Saturday, 26 May 2007

Whither justice?

As I look back over the fifty something years since I became politically aware, it strikes me that in the UK the democracy gene seems to be recessive. With each succeeding parliament its influence on government gets weaker and weaker. Now, as I look around me, all I see are sticks; the carrots are withering and rotting in the ground.

A colleague grew up in an inner city area during the fifties and speaks of the facilities that were available to guide adolescent males along the right track - the Boys' Brigade, Sea Cadets, boxing clubs, lads' clubs - staffed by dedicated people who set an example and acted as role models. Today they have largely disappeared from the areas that most need them, replaced by YOTs, youth offender teams, whose focus is on picking up the pieces after the damage has been done. I suspect that if we put half the money into training and employing youth workers and outreach teams, that we currently spend on ASBOs and attempts to rehabilitate young offenders, not only would we be able offer a social environment that appealed to young males, but we'd also see a real decline in all types of youth offending. And anyway, why should kids have to turn to offending in order to access any kind of input at all?
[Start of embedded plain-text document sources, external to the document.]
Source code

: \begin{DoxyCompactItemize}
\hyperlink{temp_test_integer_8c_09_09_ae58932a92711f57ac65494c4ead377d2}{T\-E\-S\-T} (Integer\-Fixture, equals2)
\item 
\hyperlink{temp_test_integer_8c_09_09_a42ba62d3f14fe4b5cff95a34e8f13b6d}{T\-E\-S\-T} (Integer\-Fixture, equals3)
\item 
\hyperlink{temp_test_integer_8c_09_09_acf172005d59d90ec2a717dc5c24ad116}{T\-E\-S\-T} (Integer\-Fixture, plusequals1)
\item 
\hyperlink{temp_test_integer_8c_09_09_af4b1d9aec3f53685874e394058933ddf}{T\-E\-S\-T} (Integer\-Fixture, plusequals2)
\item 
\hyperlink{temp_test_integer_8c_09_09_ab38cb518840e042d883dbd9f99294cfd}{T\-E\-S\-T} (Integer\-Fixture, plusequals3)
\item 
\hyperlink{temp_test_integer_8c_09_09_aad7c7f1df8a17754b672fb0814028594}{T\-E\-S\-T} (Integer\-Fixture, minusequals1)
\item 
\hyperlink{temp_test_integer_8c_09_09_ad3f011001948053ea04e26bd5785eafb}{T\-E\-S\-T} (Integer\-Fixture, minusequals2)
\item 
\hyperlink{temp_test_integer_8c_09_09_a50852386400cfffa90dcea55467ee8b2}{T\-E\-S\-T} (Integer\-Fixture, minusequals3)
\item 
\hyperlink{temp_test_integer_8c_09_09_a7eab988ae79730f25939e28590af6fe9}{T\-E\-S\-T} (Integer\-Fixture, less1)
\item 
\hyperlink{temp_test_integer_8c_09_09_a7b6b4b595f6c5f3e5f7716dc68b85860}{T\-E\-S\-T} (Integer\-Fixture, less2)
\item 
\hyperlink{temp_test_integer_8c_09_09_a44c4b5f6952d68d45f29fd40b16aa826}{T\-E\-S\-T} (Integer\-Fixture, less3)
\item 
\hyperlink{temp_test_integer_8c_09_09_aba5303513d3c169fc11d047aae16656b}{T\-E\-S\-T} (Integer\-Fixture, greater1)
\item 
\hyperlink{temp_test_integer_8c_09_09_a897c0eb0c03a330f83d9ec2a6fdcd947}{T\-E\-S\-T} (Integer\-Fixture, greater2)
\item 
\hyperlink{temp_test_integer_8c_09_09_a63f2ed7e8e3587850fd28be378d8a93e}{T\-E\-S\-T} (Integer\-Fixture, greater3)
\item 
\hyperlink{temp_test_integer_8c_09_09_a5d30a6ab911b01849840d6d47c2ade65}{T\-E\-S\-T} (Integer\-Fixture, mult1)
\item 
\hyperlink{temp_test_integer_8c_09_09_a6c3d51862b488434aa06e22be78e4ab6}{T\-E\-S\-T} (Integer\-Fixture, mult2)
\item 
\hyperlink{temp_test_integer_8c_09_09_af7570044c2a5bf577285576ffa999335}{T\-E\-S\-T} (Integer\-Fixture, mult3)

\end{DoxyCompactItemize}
Instead, the focus is on calls for ever more severe crackdowns on those who offend - or are suspected of offending. The latest of which, which prompted the musings above, came from our soon-to-be-ex Home Secretary. Three people subject to control orders abscond, the result of insufficient resources to supervise them more closely, and does he accept responsibility? I jest, of course. No, he blames the High Court Judges who wouldn't let him just lock them up in Belmarsh until either some tangible evidence emerged that would let them be charged with an offence, or they grew to be so old, decrepit and mentally unhinged by their incarceration that they ceased even to be perceived as a threat.

The solution? Let's tear up that section of the Human Rights Act that says people have a right to liberty, or a judicial hearing at which they may hear what they are charged with, question their accusers, and speak in their own defence. Let's make a new law which will allow the government to bypass the judicial process, and in the interests of national security - a red herring that Hitler deployed to great effect by the way - just lock up whoever it wants to on the basis that someone, somewhere has come to the conclusion that they look like a 'wrong-un'.

If our security is at such great risk, may I - a non-lawyer - suggest a simple three pronged piece of legislation: First, allow the use of intercept evidence in court; second, if it is so sensitive that it must not reach public ears, allow a panel of three High Court Judges to hear the case in camera; third, apply the civil standard of proof rather than the criminal standard, so that those accused may be convicted if the evidence shows them to be guilty 'on the balance of probability', and not 'beyond reasonable doubt'.

Those accused would be charged with a specific offence. They would have the right to legal representation. They would be entitled to a full and fair hearing with only such restrictions on openness and transparency as were justified. And we would still have the protection of Article 5 of the Human Rights Act. I believe that parliament would be prepared to pass such a bill into law, and that judges would be content to work within that framework.